▶ [ACTIVITY]: Report all lines from the entries below in which "various" appears.

▶ [Stored data entries]:

+---+

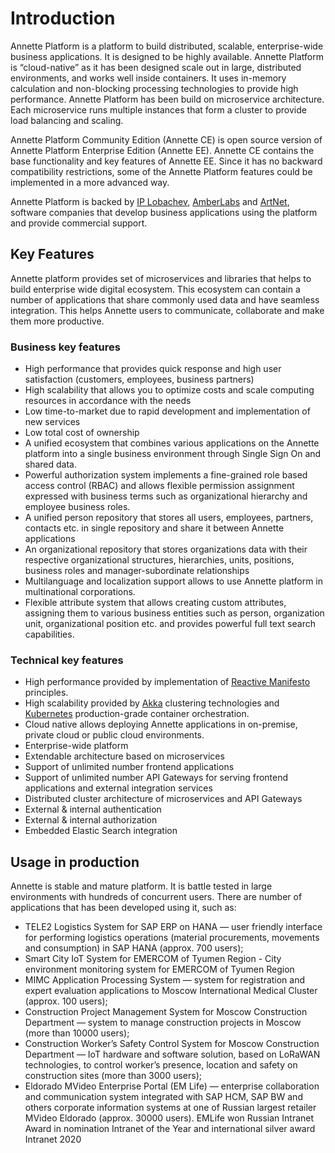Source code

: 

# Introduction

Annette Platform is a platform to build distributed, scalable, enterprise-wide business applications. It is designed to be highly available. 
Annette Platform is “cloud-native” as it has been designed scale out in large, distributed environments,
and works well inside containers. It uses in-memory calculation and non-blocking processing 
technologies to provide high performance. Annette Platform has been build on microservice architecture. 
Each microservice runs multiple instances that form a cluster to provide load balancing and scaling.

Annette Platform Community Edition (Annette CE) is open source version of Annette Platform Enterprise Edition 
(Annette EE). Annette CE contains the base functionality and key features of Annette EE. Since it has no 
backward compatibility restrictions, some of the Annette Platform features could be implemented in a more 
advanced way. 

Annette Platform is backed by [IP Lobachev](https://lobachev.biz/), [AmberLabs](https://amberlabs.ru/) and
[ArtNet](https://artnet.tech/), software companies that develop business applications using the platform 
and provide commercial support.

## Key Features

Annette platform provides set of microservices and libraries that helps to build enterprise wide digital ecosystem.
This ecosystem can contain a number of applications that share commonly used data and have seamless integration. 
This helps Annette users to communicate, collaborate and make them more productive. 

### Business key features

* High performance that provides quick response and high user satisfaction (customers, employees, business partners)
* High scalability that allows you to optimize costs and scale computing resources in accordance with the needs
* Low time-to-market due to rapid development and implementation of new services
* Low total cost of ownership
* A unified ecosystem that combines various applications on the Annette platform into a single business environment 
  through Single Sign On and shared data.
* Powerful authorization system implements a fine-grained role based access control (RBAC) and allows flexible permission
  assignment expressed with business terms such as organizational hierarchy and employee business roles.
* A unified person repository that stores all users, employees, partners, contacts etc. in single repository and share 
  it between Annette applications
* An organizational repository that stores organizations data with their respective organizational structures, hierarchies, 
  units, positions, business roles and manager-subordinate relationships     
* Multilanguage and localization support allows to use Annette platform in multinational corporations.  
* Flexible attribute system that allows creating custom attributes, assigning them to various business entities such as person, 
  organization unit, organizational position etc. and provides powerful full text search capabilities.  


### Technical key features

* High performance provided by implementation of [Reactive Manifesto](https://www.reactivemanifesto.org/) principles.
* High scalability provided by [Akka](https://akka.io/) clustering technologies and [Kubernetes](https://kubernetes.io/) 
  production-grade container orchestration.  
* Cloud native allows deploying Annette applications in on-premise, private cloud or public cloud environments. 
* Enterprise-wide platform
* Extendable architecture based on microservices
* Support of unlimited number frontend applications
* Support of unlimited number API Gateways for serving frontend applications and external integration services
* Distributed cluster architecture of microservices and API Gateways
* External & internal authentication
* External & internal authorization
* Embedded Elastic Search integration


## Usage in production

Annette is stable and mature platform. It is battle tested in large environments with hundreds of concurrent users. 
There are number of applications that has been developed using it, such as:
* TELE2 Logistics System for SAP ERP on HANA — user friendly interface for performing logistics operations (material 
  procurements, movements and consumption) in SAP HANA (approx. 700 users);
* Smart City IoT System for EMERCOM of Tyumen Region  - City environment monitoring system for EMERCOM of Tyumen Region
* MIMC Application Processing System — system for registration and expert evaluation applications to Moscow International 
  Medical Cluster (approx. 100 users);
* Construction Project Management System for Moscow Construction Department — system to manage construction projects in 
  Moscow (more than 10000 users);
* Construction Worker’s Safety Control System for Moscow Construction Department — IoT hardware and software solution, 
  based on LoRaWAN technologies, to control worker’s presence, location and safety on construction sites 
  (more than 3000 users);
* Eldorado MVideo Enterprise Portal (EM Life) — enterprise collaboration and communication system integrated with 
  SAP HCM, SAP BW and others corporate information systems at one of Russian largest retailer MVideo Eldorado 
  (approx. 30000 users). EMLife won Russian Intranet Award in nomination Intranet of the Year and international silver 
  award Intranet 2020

+---+

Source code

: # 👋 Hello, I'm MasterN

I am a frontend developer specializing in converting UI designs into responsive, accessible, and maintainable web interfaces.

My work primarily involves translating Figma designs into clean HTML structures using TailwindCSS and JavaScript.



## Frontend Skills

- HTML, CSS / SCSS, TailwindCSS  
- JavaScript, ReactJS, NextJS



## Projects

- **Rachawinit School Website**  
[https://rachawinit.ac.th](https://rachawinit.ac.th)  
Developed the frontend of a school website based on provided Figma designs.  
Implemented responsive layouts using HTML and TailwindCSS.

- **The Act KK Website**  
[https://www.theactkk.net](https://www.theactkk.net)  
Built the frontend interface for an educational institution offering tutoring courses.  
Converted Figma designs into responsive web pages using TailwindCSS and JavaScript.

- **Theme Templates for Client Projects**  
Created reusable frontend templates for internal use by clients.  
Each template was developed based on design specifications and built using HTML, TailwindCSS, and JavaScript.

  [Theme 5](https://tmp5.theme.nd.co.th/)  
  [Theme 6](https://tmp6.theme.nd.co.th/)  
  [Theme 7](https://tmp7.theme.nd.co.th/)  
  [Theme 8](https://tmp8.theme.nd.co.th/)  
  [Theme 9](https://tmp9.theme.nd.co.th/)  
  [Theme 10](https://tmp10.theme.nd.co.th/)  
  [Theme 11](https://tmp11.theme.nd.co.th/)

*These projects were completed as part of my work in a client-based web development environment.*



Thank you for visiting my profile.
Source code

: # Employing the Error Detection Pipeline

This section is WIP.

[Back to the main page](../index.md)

+---+

▶ [TASK ANSWER]:
* A unified ecosystem that combines various applications on the Annette platform into a single business environment 
* Flexible attribute system that allows creating custom attributes, assigning them to various business entities such as person, 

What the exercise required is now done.